Playing opposite Audrey as Gaston was Michael Evans, who you might remember as the cultured English teacher, Mr. Paisley, in Bye Bye Birdie (1963). Aunt Alicia, meanwhile, was brought to life by Cathleen Nesbitt, a formidable actress who took Audrey under her wing. Interestingly enough, Nesbitt would later appear in the play Sabrina Fair, which was the basis for Audrey's film Sabrina. Nesbitt also originated the role of Henry Higgins's mother in My Fair Lady, another one of Audrey's major films. Today, however, she is probably best known for playing Cary Grant's kindly grandmother in An Affair to Remember.


When transforming the novella into a play, Anita Loos stayed relatively faithful to Colette's words. Both properties are risqué and blunt about their subject matter. For example, when talking to Grandmama (or, as Gaston calls her, Mamita) about his latest girlfriend, Liane, Gaston says outright that he caught Liane in bed with another man, something the 1958 film could only allude to. The book and play also clear up why Grandmama has the Spanish last name of "Alvarez," explaining that she adopted it from a past lover who was "a saint...with a wife who was a devil."

Something else the novella and the play have in common is Andrée, Gigi's mother. Unlike her mother and aunt, Andrée didn't become a great courtesan. After having Gigi out of wedlock, she followed her passion of singing and spends all of her time practicing or performing in the chorus of the Opéra-Comique. This decision disappoints Grandmama and Alicia enormously, and they never hesitate to let Andrée know it. She ignores their criticisms, though, and lives in her own little world, forcing Grandmama to look after Gigi herself.

Like any adaptation, the play does make changes to the source material. Aunt Alicia, for example, is made more prominent. Loos also added two characters: Alicia's butler Victor and the Alvars' maid Sidonie. (I have to wonder if the maid's name was a nod to Colette, whose first name was Sidonie-Gabrielle.) Since a play's structure is different than a novel's, it makes sense that Loos needed to create some secondary characters who could explain things in dialogue that you'd otherwise read on the page in a novel.

The best addition Loos made, though, is Gigi's confrontation with her great-aunt and grandmother. Having learned that they expect her to be Gaston's mistress, Gigi is dismayed and insists that she must speak with "Tonton" alone before accepting such a lifestyle. The older women are uneasy about this and try to discourage her. Gigi's reproach astonishes them:

"You think you know so much, Aunt Alicia! You think you've done so brilliantly in life! Well, do you know what I think? I think that you're a failure! ... What have you got out of that elegant career of yours, except a houseful of silly knick-knacks? Why, you're so bored, you have to trump up headaches, just to keep yourself company! ... And you, Grandma! You've sided with her about Tonton -- you know you have! ... We've always been poor, you and Maman and I -- and has it been so bad? Why, Tonton himself has to come here for a decent cup of chamomile! Both of you! -- with your plans and schemes, and your advice -- maybe I can work some way out myself, that will be better!"

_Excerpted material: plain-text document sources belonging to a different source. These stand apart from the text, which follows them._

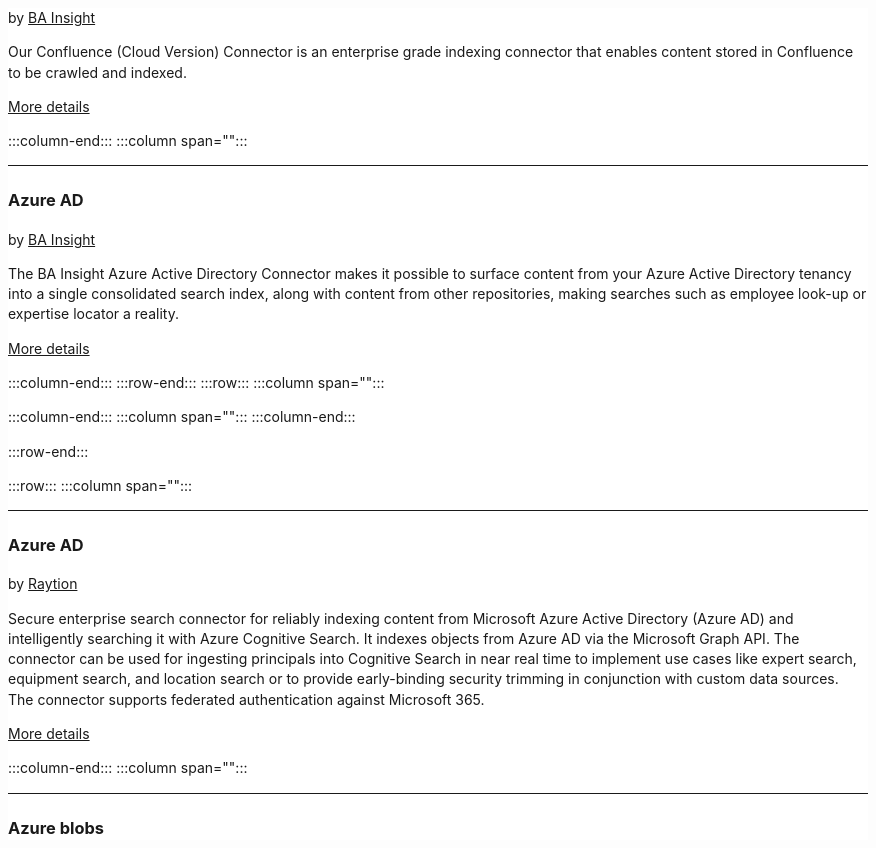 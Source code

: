 by [BA Insight](https://www.bainsight.com/)

Our Confluence (Cloud Version) Connector is an enterprise grade indexing connector that enables content stored in Confluence to be crawled and indexed.

[More details](https://www.bainsight.com/connectors/connector-for-confluence-cloud-version/)

:::column-end:::
:::column span="":::

---

### Azure AD

by [BA Insight](https://www.bainsight.com)

The BA Insight Azure Active Directory Connector makes it possible to surface content from your Azure Active Directory tenancy into a single consolidated search index, along with content from other repositories, making searches such as employee look-up or expertise locator a reality.

[More details](https://www.bainsight.com/connectors/azure-active-directory-connector-for-sharepoint-azure-elasticsearch/)

:::column-end:::
:::row-end:::
:::row:::
:::column span="":::

   :::column-end:::
   :::column span="":::
   :::column-end:::

:::row-end:::

:::row:::
:::column span="":::

---

### Azure AD

by [Raytion](https://www.raytion.com/contact)

Secure enterprise search connector for reliably indexing content from Microsoft Azure Active Directory (Azure AD) and intelligently searching it with Azure Cognitive Search. It indexes objects from Azure AD via the Microsoft Graph API. The connector can be used for ingesting principals into Cognitive Search in near real time to implement use cases like expert search, equipment search, and location search or to provide early-binding security trimming in conjunction with custom data sources. The connector supports federated authentication against Microsoft 365.

[More details](https://www.raytion.com/connectors/raytion-azure-ad-connector)

:::column-end:::
:::column span="":::

---

### Azure blobs
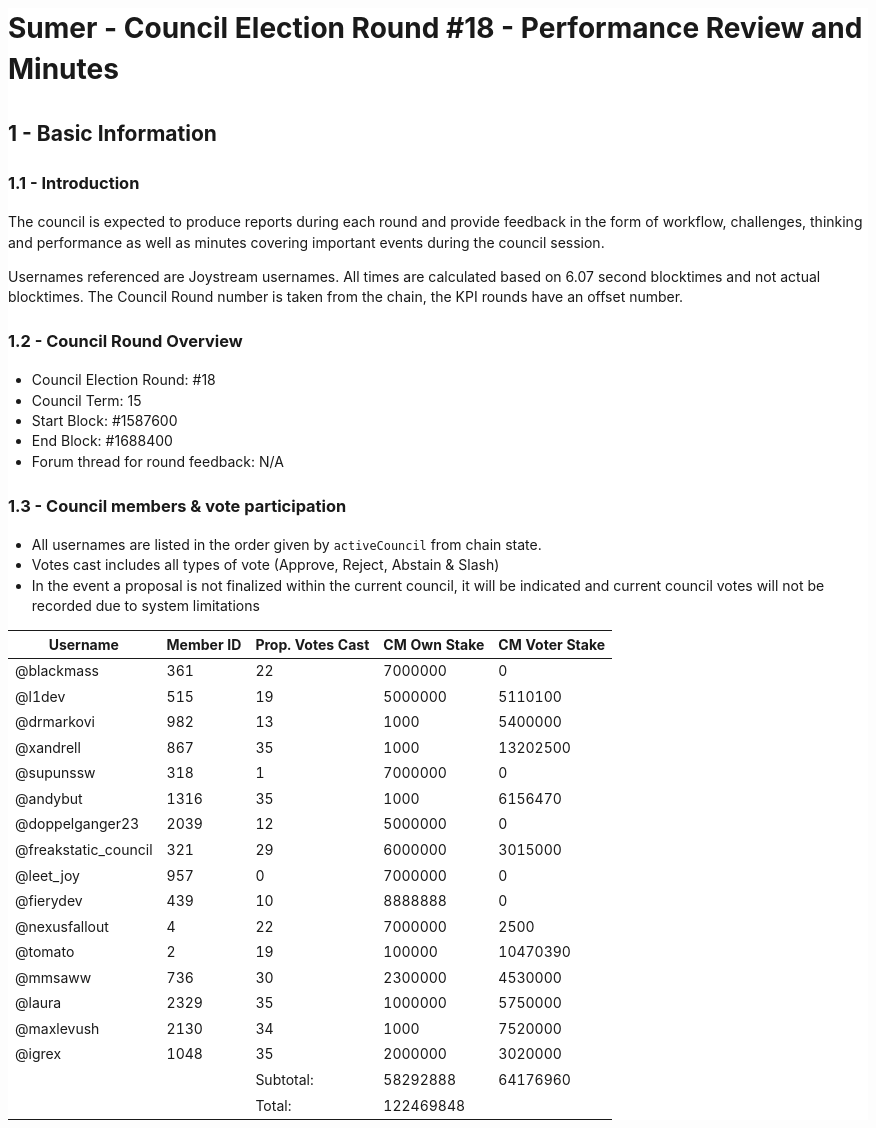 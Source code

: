 # Sumer - Council Election Round #18  - Performance Review and Minutes
## 1 - Basic Information
### 1.1 - Introduction
The council is expected to produce reports during each round and provide feedback in the form of workflow, challenges, thinking and performance as well as minutes covering important events during the council session.

Usernames referenced are Joystream usernames.
All times are calculated based on 6.07 second blocktimes and not actual blocktimes.
The Council Round number is taken from the chain, the KPI rounds have an offset number.

### 1.2 - Council Round Overview
* Council Election Round: #18
* Council Term: 15
* Start Block: #1587600
* End Block: #1688400
* Forum thread for round feedback: N/A

### 1.3 - Council members & vote participation
* All usernames are listed in the order given by `activeCouncil` from chain state.
* Votes cast includes all types of vote (Approve, Reject, Abstain & Slash)
* In the event a proposal is not finalized within the current council, it will be indicated and current council votes will not be recorded due to system limitations

| Username             | Member ID | Prop. Votes Cast | CM Own Stake | CM Voter Stake |
|----------------------|-----------|------------------|--------------|----------------|
| @blackmass | 361 | 22 | 7000000 | 0 | 
| @l1dev | 515 | 19 | 5000000 | 5110100 | 
| @drmarkovi | 982 | 13 | 1000 | 5400000 | 
| @xandrell | 867 | 35 | 1000 | 13202500 | 
| @supunssw | 318 | 1 | 7000000 | 0 | 
| @andybut | 1316 | 35 | 1000 | 6156470 | 
| @doppelganger23 | 2039 | 12 | 5000000 | 0 | 
| @freakstatic_council | 321 | 29 | 6000000 | 3015000 | 
| @leet_joy | 957 | 0 | 7000000 | 0 | 
| @fierydev | 439 | 10 | 8888888 | 0 | 
| @nexusfallout | 4 | 22 | 7000000 | 2500 | 
| @tomato | 2 | 19 | 100000 | 10470390 | 
| @mmsaww | 736 | 30 | 2300000 | 4530000 | 
| @laura | 2329 | 35 | 1000000 | 5750000 | 
| @maxlevush | 2130 | 34 | 1000 | 7520000 | 
| @igrex | 1048 | 35 | 2000000 | 3020000 | 
| | | Subtotal: | 58292888 | 64176960 |
| | | Total: | 122469848 |  |
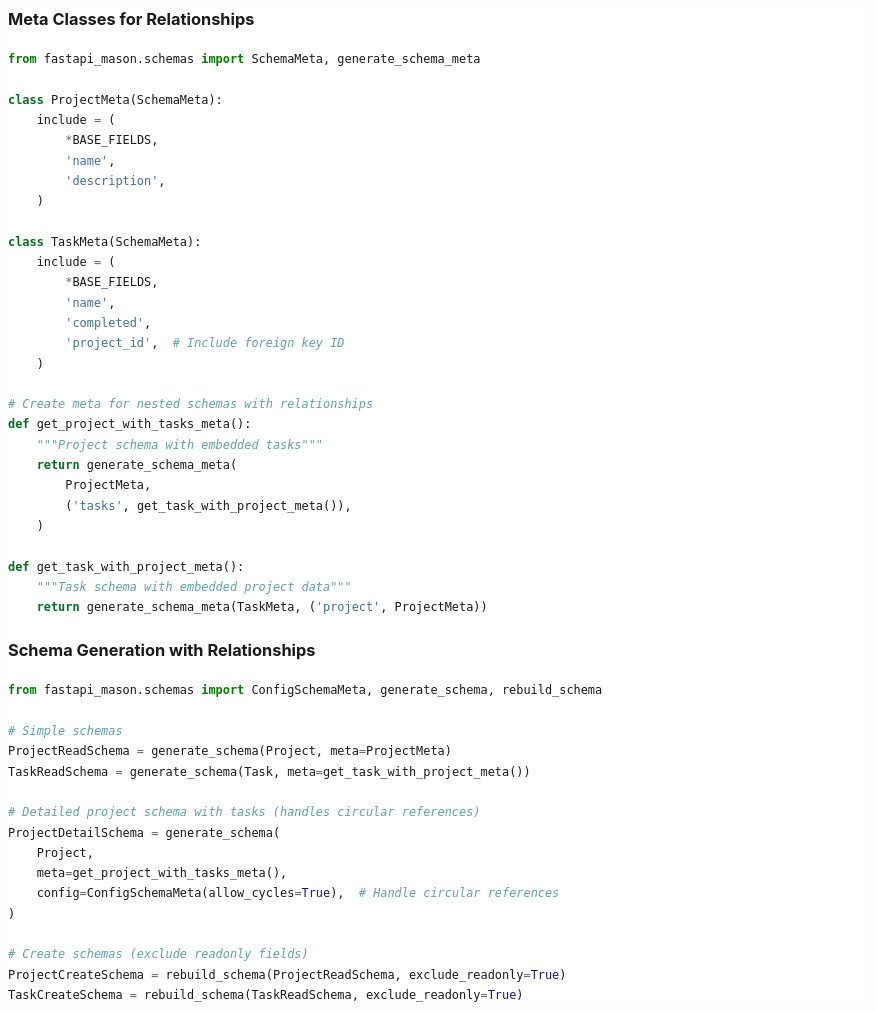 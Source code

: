 ### Meta Classes for Relationships

```python title="app/domains/project/meta.py"
from fastapi_mason.schemas import SchemaMeta, generate_schema_meta

class ProjectMeta(SchemaMeta):
    include = (
        *BASE_FIELDS,
        'name',
        'description',
    )

class TaskMeta(SchemaMeta):
    include = (
        *BASE_FIELDS,
        'name',
        'completed',
        'project_id',  # Include foreign key ID
    )

# Create meta for nested schemas with relationships
def get_project_with_tasks_meta():
    """Project schema with embedded tasks"""
    return generate_schema_meta(
        ProjectMeta,
        ('tasks', get_task_with_project_meta()),
    )

def get_task_with_project_meta():
    """Task schema with embedded project data"""
    return generate_schema_meta(TaskMeta, ('project', ProjectMeta))
```

### Schema Generation with Relationships

```python title="app/domains/project/schemas.py"
from fastapi_mason.schemas import ConfigSchemaMeta, generate_schema, rebuild_schema

# Simple schemas
ProjectReadSchema = generate_schema(Project, meta=ProjectMeta)
TaskReadSchema = generate_schema(Task, meta=get_task_with_project_meta())

# Detailed project schema with tasks (handles circular references)
ProjectDetailSchema = generate_schema(
    Project,
    meta=get_project_with_tasks_meta(),
    config=ConfigSchemaMeta(allow_cycles=True),  # Handle circular references
)

# Create schemas (exclude readonly fields)
ProjectCreateSchema = rebuild_schema(ProjectReadSchema, exclude_readonly=True)
TaskCreateSchema = rebuild_schema(TaskReadSchema, exclude_readonly=True)
```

When I graduated high school, instead of giving me things for college like everyone else, my boss gifted me with original Playbills for Sweet Bird of Youth with Paul Newman, As You Like It with Katharine Hepburn, and Gigi. I still get chills every time I look through these programs. Below are scans of my favorite pages from Gigi's Playbill. Keep an eye out for advertisements featuring Celeste Holm and Ginger Rogers!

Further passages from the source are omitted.